BookmarkSubscribeRSS Feed
wh95
Fluorite | Level 6

I am trying to select the most recent information on a Member and Plan basis, but the payments can be adjusted in future reports, and I would like to select those values. The data is coming from a SQL database, but I have provided sample data here:

 

proc sql;
create table HAVE
	(Member char(10),
	PlanType char(3),
	ReportDate num informat=yymmn6.
			format=yymmn6.,
	StartDate num informat=yymmdd10.
			format=yymmdd10.,
	EndDate num informat=yymmdd10.
			format=yymmdd10.,
	AdjustmentReason char(64),
Code char(1), Payment num); insert into HAVE values('123AAABBBC', '001', '01JAN24'd, '01JAN24'd, '31JAN24'd, '', 'A', 500) values('123AAABBBC', '001', '01FEB24'd, '01FEB24'd, '29FEB24'd, '', 'A', 500) values('123AAABBBC', '001', '01MAR24'd, '01MAR24'd, '31MAR24'd, '', 'A', 500) values('123AAABBBC', '001', '01APR24'd, '01APR24'd, '30APR24'd, '', 'A', 500) values('123AAABBBC', '001', '01MAY24'd, '01APR24'd, '30APR24'd, 'Retro Disenroll', 'A', 500) values('123AAABBBC', '002', '01MAY24'd, '01APR24'd, '30APR24'd, 'Retro Enroll', 'A', 500) values('123AAABBBC', '002', '01MAY24'd, '01MAY24'd, '31MAY24'd, '', 'A', 500) values('123AAABBBC', '001', '01JUN24'd, '01JUN24'd, '30JUN24'd, '', 'A', 500) values('123AAABBBC', '001', '01JUN24'd, '01JAN24'd, '31MAR24'd, 'Retro Adjustment', 'B', 450) values('123AAABBBC', '001', '01JUN24'd, '01JUN24'd, '30JUN24'd, 'Retro Adjustment', 'B', 650); select * from HAVE; quit; run;

 

I have tried to create dummy variables by month and ordered them, so that the most recent value is the closest to the top of the table, but I am struggling to actually select the value I want.

PaymentJan2024 = 0; PaymentFeb2024 = 0; PaymentMar2024 = 0; PaymentApr2024 = 0; PaymentMay2024 = 0; PaymentJun2024 = 0;

length CodeJan2024 CodeFeb2024 CodeMar2024 CodeApr2024 CodeMay2024 CodeJun2024 $1.;

if StartDate <= '01JAN2024'd < EndDate then do; PaymentJan2024 = Payment; CodeJan2024 = Code; end; 
if StartDate <= '01FEB2024'd < EndDate then do; PaymentFeb2024 = Payment; CodeFeb2024 = Code; end;
if StartDate <= '01MAR2024'd < EndDate then do; PaymentMar2024 = Payment; CodeMar2024 = Code; end;
if StartDate <= '01APR2024'd < EndDate then do; PaymentApr2024 = Payment; CodeApr2024 = Code; end;
if StartDate <= '01MAY2024'd < EndDate then do; PaymentMay2024 = Payment; CodeMay2024 = Code; end;
if StartDate <= '01JUN2024'd < EndDate then do; PaymentJun2024 = Payment; CodeJun2024 = Code; end;

 

I believe the end result should look something like the following example, though I am open to feedback and adjustments to make the results understandable.

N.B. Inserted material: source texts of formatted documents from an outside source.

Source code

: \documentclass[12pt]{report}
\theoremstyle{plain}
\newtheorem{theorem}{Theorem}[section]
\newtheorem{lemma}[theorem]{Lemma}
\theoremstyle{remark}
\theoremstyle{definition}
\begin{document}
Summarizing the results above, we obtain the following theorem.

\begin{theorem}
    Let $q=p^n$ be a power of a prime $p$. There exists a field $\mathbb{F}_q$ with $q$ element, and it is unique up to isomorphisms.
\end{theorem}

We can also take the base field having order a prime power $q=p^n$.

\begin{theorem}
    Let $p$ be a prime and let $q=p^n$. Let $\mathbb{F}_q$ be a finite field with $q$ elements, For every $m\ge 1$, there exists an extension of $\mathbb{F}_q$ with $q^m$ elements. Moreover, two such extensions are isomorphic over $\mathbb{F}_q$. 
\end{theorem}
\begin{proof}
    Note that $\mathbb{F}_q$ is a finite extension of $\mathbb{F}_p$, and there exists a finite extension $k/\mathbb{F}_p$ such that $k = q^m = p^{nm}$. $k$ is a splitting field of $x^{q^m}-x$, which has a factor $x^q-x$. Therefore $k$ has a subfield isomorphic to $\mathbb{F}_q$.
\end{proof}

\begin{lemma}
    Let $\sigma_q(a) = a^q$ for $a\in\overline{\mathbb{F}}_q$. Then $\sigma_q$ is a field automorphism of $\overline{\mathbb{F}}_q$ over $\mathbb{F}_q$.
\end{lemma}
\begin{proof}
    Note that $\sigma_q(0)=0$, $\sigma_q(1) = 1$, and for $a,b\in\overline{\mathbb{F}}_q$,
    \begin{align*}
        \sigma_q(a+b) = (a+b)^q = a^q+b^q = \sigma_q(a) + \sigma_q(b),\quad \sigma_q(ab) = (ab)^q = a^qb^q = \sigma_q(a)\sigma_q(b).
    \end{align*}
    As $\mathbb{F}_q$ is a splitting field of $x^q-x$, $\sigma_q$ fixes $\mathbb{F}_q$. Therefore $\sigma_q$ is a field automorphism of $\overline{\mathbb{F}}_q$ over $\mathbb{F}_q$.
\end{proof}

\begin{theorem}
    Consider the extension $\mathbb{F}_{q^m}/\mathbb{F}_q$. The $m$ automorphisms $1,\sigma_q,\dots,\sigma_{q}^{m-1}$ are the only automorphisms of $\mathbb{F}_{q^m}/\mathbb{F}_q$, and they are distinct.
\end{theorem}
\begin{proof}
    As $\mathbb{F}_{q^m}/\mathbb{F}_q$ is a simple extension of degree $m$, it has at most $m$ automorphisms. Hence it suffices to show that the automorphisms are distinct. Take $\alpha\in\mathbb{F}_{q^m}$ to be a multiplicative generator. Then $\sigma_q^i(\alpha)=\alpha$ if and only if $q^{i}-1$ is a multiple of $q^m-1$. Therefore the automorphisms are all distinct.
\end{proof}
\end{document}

I use '' to indicate no value.

Member | Plan | PaymentJan2024 | CodeJan2024 | PaymentFeb2024 | CodeFeb2024 | PaymentMar2024 | CodeMar2024 | PaymentApr2024 | CodeApr2024 | PaymentMay2024 | CodeMay2024 | PaymentJun2024 | CodeJun2024 | TotalPayment2024

123AAABBBC | 001 | 450 | B | 450 | B | 450 | B | 0 | '' | 0 | '' | 650 | B | 2000

123AAABBBC | 002 | 0 | '' | 0 | '' | 0 | '' | 500 | A | 500 | A | 0 | '' | 1000

7 REPLIES 7
PeterClemmensen
Tourmaline | Level 20

I don't understand what you're trying to achieve here? Why do you want the data structured with a column for each month?

 

And shouldn't the second row of your desired output have plan = '002'?

wh95
Fluorite | Level 6

The reason is because I am trying to use the dummied columns to do calculations, i.e. if code A then assign a certain value to do calculations off of. There are other values that I am trying to extract as well, but there are many and they come from a SQL database. I think the logic should carry through for the other values. You are correct, something didn't submit correctly, so I have updated the post with more code I meant to include originally.

ballardw
Super User

Are you trying to write code to execute in an external database or strictly within SAS? I ask because sometimes "dates" are treated enough differently in other systems that SAS may need some extra coding.

 

If the values are SAS dates in SAS data sets then the are numeric and "most recent" usually translates to "largest value" (unless someone is putting stupid dummy dates like 31DEC9999 instead of using missing values) so with SQL grouping by variables and Having datevariable=max(datevariable) or similar.

 

Like this:

proc sql;
   create table work.mostrecentstart as
   select * 
   from have
   group by member, plantype
   having startdate=max(startdate)
   ;
quit;

Which does yield duplicate startdates because your example has multiple startdates the same. You weren't very clear. Every one of your example data set date variables has repeats by Member and Plantype so it isn't very clear what "most recent" actually means here.

 

I will submit that creating all those date-data-in-the-variable-names is quite likely not helpful. For one thing the next report with more dates would require more variables to use in multiple places.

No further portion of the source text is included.